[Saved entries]
= Beginning of Section =

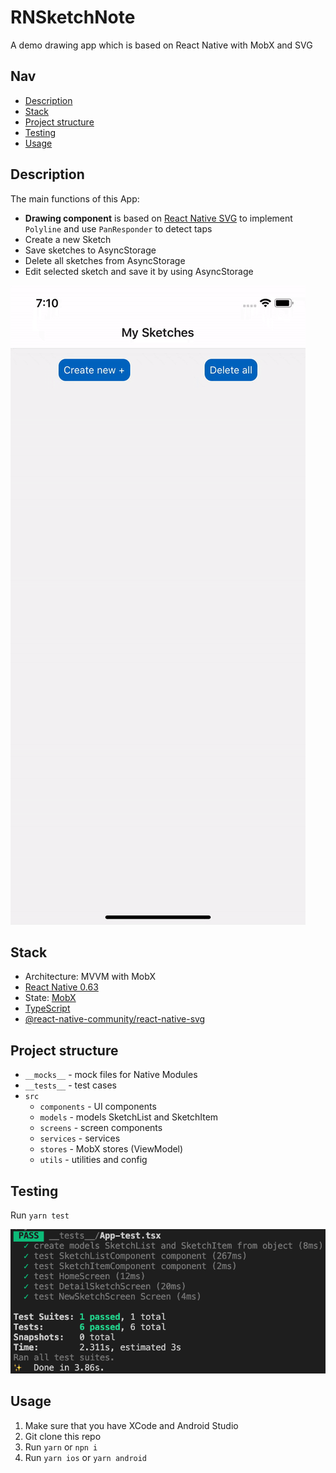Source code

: # RNSketchNote

A demo drawing app which is based on React Native with MobX and SVG

## Nav
- [Description](#desc)
- [Stack](#stack)
- [Project structure ](#project-structure)
- [Testing ](#testing)
- [Usage ](#usage)

## Description [](#desc)
The main functions of this App:
* **Drawing component** is based on [React Native SVG](https://github.com/react-native-community/react-native-svg) to implement `Polyline` and use `PanResponder` to detect taps
* Create a new Sketch
* Save sketches to AsyncStorage
* Delete all sketches from AsyncStorage
* Edit selected sketch and save it by using AsyncStorage

![](prew.gif)

## Stack [](#stack)
* Architecture: MVVM with MobX
* [React Native 0.63](https://reactnative.dev)
* State: [MobX](http://mobx.js.org)
* [TypeScript](https://www.typescriptlang.org)
* [@react-native-community/react-native-svg](https://github.com/react-native-community/react-native-svg)

## Project structure [](#project-structure)
* `__mocks__` - mock files for Native Modules
* `__tests__` - test cases
* `src`
  * `components` - UI components
  * `models` - models SketchList and SketchItem
  * `screens` - screen components
  * `services` - services 
  * `stores` - MobX stores (ViewModel)
  * `utils` - utilities and config

## Testing [](#testing)
Run `yarn test`

![](test.png) 


## Usage [](#usage)
1. Make sure that you have XCode and Android Studio
2. Git clone this repo
3. Run `yarn` or `npn i`
4. Run `yarn ios` or `yarn android`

= End of Section =

### PROBLEM DESCRIPTION
This exercise asks for an exact copy of the lines from the first one in the data through the line that contains "The main functions", pictures excluded.

### WORKED SOLUTION
Source code

: # RNSketchNote

A demo drawing app which is based on React Native with MobX and SVG

## Nav
- [Description](#desc)
- [Stack](#stack)
- [Project structure ](#project-structure)
- [Testing ](#testing)
- [Usage ](#usage)

## Description [](#desc)
The main functions of this App:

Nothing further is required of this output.